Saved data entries

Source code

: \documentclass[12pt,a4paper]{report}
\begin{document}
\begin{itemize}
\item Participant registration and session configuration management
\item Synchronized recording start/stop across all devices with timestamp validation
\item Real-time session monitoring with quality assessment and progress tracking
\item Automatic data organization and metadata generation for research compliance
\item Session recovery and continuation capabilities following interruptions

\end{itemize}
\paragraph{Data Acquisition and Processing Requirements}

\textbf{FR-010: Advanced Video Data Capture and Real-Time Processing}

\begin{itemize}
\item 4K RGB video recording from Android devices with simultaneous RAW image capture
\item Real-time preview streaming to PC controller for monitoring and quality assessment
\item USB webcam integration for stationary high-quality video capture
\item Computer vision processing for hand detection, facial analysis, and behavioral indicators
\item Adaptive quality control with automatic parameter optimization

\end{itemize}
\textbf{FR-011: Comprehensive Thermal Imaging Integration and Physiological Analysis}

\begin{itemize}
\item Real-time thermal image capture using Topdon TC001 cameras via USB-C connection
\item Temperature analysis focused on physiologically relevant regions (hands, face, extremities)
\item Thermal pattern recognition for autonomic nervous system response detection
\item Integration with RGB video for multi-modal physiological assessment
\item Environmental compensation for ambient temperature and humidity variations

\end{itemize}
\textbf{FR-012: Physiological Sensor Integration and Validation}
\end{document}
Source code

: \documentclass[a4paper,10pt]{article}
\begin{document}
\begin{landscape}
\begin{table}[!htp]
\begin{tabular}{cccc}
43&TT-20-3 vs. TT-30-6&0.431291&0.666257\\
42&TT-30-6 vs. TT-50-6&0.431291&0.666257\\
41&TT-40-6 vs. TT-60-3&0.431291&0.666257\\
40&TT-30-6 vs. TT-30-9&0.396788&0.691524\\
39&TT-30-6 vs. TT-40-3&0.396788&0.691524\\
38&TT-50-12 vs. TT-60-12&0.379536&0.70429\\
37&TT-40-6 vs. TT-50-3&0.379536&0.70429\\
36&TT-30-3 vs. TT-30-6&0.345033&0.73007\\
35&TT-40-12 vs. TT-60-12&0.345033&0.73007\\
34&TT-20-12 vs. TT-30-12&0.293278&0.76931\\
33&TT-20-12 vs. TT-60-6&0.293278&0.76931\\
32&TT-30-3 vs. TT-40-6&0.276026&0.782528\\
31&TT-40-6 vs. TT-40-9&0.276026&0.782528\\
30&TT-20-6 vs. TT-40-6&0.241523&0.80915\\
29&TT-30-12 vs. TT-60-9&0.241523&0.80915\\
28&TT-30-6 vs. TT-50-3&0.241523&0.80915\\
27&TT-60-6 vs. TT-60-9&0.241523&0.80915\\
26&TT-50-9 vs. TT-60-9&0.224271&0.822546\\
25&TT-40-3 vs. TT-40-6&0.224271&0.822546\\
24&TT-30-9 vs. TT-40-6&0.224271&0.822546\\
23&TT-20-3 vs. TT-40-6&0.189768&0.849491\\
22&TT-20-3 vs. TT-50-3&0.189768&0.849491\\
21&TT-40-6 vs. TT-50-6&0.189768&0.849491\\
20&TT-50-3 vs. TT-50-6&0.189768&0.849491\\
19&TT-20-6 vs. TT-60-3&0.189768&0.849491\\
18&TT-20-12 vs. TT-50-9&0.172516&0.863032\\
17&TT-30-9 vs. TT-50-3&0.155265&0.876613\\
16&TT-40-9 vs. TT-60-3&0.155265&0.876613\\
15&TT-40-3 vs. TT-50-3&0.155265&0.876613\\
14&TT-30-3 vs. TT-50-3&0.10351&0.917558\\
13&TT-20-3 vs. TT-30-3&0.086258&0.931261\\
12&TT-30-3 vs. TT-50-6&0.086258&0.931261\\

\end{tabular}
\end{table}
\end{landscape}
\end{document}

> What is required:
Without leaving anything out, repeat the data exactly.

> Solution to this exercise:
Source code

: \documentclass[12pt,a4paper]{report}
\begin{document}
\begin{itemize}
\item Participant registration and session configuration management
\item Synchronized recording start/stop across all devices with timestamp validation
\item Real-time session monitoring with quality assessment and progress tracking
\item Automatic data organization and metadata generation for research compliance
\item Session recovery and continuation capabilities following interruptions

\end{itemize}
\paragraph{Data Acquisition and Processing Requirements}

\textbf{FR-010: Advanced Video Data Capture and Real-Time Processing}

\begin{itemize}
\item 4K RGB video recording from Android devices with simultaneous RAW image capture
\item Real-time preview streaming to PC controller for monitoring and quality assessment
\item USB webcam integration for stationary high-quality video capture
\item Computer vision processing for hand detection, facial analysis, and behavioral indicators
\item Adaptive quality control with automatic parameter optimization

\end{itemize}
\textbf{FR-011: Comprehensive Thermal Imaging Integration and Physiological Analysis}

\begin{itemize}
\item Real-time thermal image capture using Topdon TC001 cameras via USB-C connection
\item Temperature analysis focused on physiologically relevant regions (hands, face, extremities)
\item Thermal pattern recognition for autonomic nervous system response detection
\item Integration with RGB video for multi-modal physiological assessment
\item Environmental compensation for ambient temperature and humidity variations

\end{itemize}
\textbf{FR-012: Physiological Sensor Integration and Validation}
\end{document}
Source code

: \documentclass[a4paper,10pt]{article}
\begin{document}
\begin{landscape}
\begin{table}[!htp]
\begin{tabular}{cccc}
43&TT-20-3 vs. TT-30-6&0.431291&0.666257\\
42&TT-30-6 vs. TT-50-6&0.431291&0.666257\\
41&TT-40-6 vs. TT-60-3&0.431291&0.666257\\
40&TT-30-6 vs. TT-30-9&0.396788&0.691524\\
39&TT-30-6 vs. TT-40-3&0.396788&0.691524\\
38&TT-50-12 vs. TT-60-12&0.379536&0.70429\\
37&TT-40-6 vs. TT-50-3&0.379536&0.70429\\
36&TT-30-3 vs. TT-30-6&0.345033&0.73007\\
35&TT-40-12 vs. TT-60-12&0.345033&0.73007\\
34&TT-20-12 vs. TT-30-12&0.293278&0.76931\\
33&TT-20-12 vs. TT-60-6&0.293278&0.76931\\
32&TT-30-3 vs. TT-40-6&0.276026&0.782528\\
31&TT-40-6 vs. TT-40-9&0.276026&0.782528\\
30&TT-20-6 vs. TT-40-6&0.241523&0.80915\\
29&TT-30-12 vs. TT-60-9&0.241523&0.80915\\
28&TT-30-6 vs. TT-50-3&0.241523&0.80915\\
27&TT-60-6 vs. TT-60-9&0.241523&0.80915\\
26&TT-50-9 vs. TT-60-9&0.224271&0.822546\\
25&TT-40-3 vs. TT-40-6&0.224271&0.822546\\
24&TT-30-9 vs. TT-40-6&0.224271&0.822546\\
23&TT-20-3 vs. TT-40-6&0.189768&0.849491\\
22&TT-20-3 vs. TT-50-3&0.189768&0.849491\\
21&TT-40-6 vs. TT-50-6&0.189768&0.849491\\
20&TT-50-3 vs. TT-50-6&0.189768&0.849491\\
19&TT-20-6 vs. TT-60-3&0.189768&0.849491\\
18&TT-20-12 vs. TT-50-9&0.172516&0.863032\\
17&TT-30-9 vs. TT-50-3&0.155265&0.876613\\
16&TT-40-9 vs. TT-60-3&0.155265&0.876613\\
15&TT-40-3 vs. TT-50-3&0.155265&0.876613\\
14&TT-30-3 vs. TT-50-3&0.10351&0.917558\\
13&TT-20-3 vs. TT-30-3&0.086258&0.931261\\
12&TT-30-3 vs. TT-50-6&0.086258&0.931261\\

\end{tabular}
\end{table}
\end{landscape}
\end{document}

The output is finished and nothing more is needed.